What is expected - Find the string "choice" in the records. Copy every line it appears in.
*** Begin section ***
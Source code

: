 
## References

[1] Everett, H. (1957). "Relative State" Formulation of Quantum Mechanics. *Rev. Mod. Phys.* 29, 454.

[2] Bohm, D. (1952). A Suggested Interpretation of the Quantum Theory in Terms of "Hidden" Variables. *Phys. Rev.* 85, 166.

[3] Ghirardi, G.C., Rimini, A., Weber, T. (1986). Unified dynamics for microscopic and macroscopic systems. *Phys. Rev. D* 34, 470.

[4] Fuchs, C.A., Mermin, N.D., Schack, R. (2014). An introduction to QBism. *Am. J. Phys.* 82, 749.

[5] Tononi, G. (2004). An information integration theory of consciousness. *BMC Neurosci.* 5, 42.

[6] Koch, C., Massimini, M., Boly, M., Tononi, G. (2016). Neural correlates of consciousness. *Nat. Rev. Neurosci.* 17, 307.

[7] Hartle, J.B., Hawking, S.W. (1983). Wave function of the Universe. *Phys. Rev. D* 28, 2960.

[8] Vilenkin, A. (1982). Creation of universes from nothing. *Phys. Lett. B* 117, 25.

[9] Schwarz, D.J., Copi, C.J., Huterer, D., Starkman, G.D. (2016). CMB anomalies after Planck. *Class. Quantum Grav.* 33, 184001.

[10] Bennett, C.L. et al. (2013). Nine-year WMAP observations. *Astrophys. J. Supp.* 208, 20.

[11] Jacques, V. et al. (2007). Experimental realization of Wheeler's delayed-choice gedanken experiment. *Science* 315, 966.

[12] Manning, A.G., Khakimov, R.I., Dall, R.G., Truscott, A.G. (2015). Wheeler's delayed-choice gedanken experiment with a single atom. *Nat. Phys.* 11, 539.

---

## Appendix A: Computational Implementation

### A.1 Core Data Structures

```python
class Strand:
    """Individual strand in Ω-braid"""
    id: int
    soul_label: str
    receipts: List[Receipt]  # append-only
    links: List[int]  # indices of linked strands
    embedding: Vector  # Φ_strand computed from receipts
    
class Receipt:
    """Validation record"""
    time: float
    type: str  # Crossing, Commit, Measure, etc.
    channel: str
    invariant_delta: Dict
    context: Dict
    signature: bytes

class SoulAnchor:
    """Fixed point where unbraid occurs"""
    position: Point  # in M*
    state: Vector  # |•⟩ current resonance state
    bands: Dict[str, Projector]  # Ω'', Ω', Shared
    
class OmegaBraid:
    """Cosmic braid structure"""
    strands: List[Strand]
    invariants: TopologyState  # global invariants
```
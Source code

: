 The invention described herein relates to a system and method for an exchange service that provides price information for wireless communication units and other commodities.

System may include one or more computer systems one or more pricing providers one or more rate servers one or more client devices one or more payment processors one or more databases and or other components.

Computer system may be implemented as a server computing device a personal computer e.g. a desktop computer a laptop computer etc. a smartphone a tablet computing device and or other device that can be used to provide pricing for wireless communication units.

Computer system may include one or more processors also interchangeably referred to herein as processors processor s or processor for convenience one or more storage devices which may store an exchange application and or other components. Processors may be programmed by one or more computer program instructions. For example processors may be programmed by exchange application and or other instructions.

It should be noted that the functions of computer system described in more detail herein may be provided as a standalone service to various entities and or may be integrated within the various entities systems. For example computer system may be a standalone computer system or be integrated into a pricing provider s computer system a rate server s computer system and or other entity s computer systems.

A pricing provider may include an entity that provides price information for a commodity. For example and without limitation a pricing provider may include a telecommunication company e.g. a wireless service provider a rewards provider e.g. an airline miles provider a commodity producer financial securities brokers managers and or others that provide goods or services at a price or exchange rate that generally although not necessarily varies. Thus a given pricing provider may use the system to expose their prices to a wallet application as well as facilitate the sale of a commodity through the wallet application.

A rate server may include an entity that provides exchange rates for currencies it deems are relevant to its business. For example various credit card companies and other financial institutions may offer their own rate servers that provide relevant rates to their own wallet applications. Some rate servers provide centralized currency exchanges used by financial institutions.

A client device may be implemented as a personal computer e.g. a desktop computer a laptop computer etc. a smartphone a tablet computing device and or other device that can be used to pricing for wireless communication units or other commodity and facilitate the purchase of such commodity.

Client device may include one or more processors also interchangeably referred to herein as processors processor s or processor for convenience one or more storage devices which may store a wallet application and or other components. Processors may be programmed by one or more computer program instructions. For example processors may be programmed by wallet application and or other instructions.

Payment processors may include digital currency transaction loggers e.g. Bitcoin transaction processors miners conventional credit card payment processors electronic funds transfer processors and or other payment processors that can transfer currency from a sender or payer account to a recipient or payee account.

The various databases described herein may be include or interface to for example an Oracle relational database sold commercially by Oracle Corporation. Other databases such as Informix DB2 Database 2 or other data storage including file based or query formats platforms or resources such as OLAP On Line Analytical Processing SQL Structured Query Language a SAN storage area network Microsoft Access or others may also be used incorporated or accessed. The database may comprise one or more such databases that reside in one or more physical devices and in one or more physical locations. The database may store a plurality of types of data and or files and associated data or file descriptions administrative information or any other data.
*** End section ***
Solution to this task -
[11] Jacques, V. et al. (2007). Experimental realization of Wheeler's delayed-choice gedanken experiment. *Science* 315, 966.
[12] Manning, A.G., Khakimov, R.I., Dall, R.G., Truscott, A.G. (2015). Wheeler's delayed-choice gedanken experiment with a single atom. *Nat. Phys.* 11, 539.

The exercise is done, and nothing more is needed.